Beberapa bulan terakhir, ia terpaksa membayar sendiri biaya berobat setelah kepesertaan Penerima Bantuan Iuran Jaminan Kesehatan (PBI-JK) miliknya dinonaktifkan.
“Sekarang bayar sendiri. BPJS sudah tidak bisa dipakai,” ujarnya.
Pria yang menderita gangguan jantung dan saraf itu harus rutin memeriksakan diri ke klinik kesehatan.
Jika kondisi kambuh, ia biasanya diantar anaknya untuk berobat.
Meski tidak separah pasien gagal ginjal yang harus menjalani cuci darah setiap pekan, biaya pengobatan tetap dirasakannya cukup berat.

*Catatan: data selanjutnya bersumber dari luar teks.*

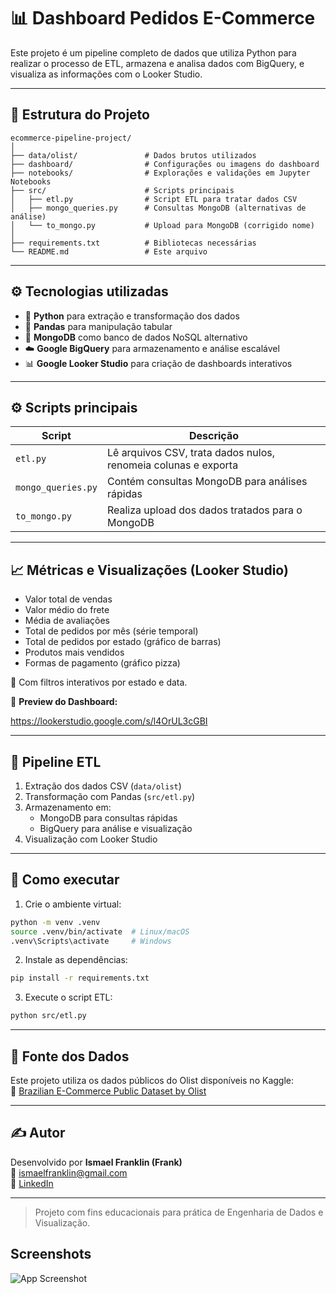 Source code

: # 📊 Dashboard Pedidos E-Commerce

Este projeto é um pipeline completo de dados que utiliza Python para realizar o processo de ETL, armazena e analisa dados com BigQuery, e visualiza as informações com o Looker Studio.

---

## 🧱 Estrutura do Projeto

```
ecommerce-pipeline-project/
│
├── data/olist/               # Dados brutos utilizados
├── dashboard/                # Configurações ou imagens do dashboard
├── notebooks/                # Explorações e validações em Jupyter Notebooks
├── src/                      # Scripts principais
│   ├── etl.py                # Script ETL para tratar dados CSV
│   ├── mongo_queries.py      # Consultas MongoDB (alternativas de análise)
│   └── to_mongo.py           # Upload para MongoDB (corrigido nome)
│
├── requirements.txt          # Bibliotecas necessárias
└── README.md                 # Este arquivo
```

---

## ⚙️ Tecnologias utilizadas

- 🦍 **Python** para extração e transformação dos dados
- 📆 **Pandas** para manipulação tabular
- 🎃 **MongoDB** como banco de dados NoSQL alternativo
- ☁️ **Google BigQuery** para armazenamento e análise escalável
- 📊 **Google Looker Studio** para criação de dashboards interativos

---

## ⚙️ Scripts principais

| Script             | Descrição                                                      |
| ------------------ | -------------------------------------------------------------- |
| `etl.py`           | Lê arquivos CSV, trata dados nulos, renomeia colunas e exporta |
| `mongo_queries.py` | Contém consultas MongoDB para análises rápidas                 |
| `to_mongo.py`      | Realiza upload dos dados tratados para o MongoDB               |

---

## 📈 Métricas e Visualizações (Looker Studio)

- Valor total de vendas
- Valor médio do frete
- Média de avaliações
- Total de pedidos por mês (série temporal)
- Total de pedidos por estado (gráfico de barras)
- Produtos mais vendidos
- Formas de pagamento (gráfico pizza)

🧱 Com filtros interativos por estado e data.

📸 **Preview do Dashboard:**

https://lookerstudio.google.com/s/l4OrUL3cGBI





---

## 🔁 Pipeline ETL

1. Extração dos dados CSV (`data/olist`)
2. Transformação com Pandas (`src/etl.py`)
3. Armazenamento em:
   - MongoDB para consultas rápidas
   - BigQuery para análise e visualização
4. Visualização com Looker Studio

---

## 🧪 Como executar

1. Crie o ambiente virtual:

```bash
python -m venv .venv
source .venv/bin/activate  # Linux/macOS
.venv\Scripts\activate     # Windows
```

2. Instale as dependências:

```bash
pip install -r requirements.txt
```

3. Execute o script ETL:

```bash
python src/etl.py
```

---

## 📂 Fonte dos Dados

Este projeto utiliza os dados públicos do Olist disponíveis no Kaggle:\
🔗 [Brazilian E-Commerce Public Dataset by Olist](https://www.kaggle.com/datasets/olistbr/brazilian-ecommerce)

---

## ✍️ Autor

Desenvolvido por **Ismael Franklin (Frank)**\
📧 [ismaelfranklin@gmail.com](mailto\:ismaelfranklin@gmail.com)\
💼 [LinkedIn](https://www.linkedin.com/in/ismaelfranklin/)

---

> Projeto com fins educacionais para prática de Engenharia de Dados e Visualização.


## Screenshots

![App Screenshot]()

Ia mengaku sempat disarankan tetangga untuk memeriksakan diri ke dokter spesialis saraf.
Namun keterbatasan biaya membuatnya mengurungkan niat tersebut.
Untuk sementara, ia hanya membeli obat di apotek atau berobat ke klinik sederhana.
Sebagai pekerja serabutan dan buruh tani, penghasilannya tidak menentu.
Dalam sehari, ia kadang memperoleh Rp 50 ribu, kadang lebih, tergantung ada tidaknya pekerjaan.
Jika sakit kambuh, ia tidak bisa bekerja sehingga tidak ada pemasukan.
Sang istri pun bekerja serabutan, dan sesekali kebutuhan keluarga dibantu oleh anak-anaknya.
Jasminto mengaku tidak mengetahui secara pasti sejak kapan kepesertaan jaminan kesehatannya dinonaktifkan.
Ia baru menyadarinya saat hendak menebus obat di rumah sakit, namun kartu BPJS tidak bisa digunakan.
“Saya diantar anak ke rumah sakit, tapi tidak bisa ambil obat. Anak saya sempat protes, tapi tetap tidak bisa. Katanya BPJS-nya sudah tidak aktif,” tuturnya.
Kondisi serupa juga dialami sejumlah warga lain di lingkungan tempat tinggalnya.
Ia memperkirakan lebih dari 10 hingga 20 orang tetangganya mengalami penonaktifan jaminan kesehatan.
Warga telah menyampaikan keluhan ke pemerintah desa setempat.
Namun mereka diminta menunggu proses administrasi yang bagi sebagian warga cukup membingungkan.
“Orang desa seperti saya kurang paham urusan administrasi. Dulu kartu kesehatan ini juga dibantu anak saya mengurusnya. Daripada menunggu lama, ya terpaksa berobat sendiri dulu,” pungkasnya.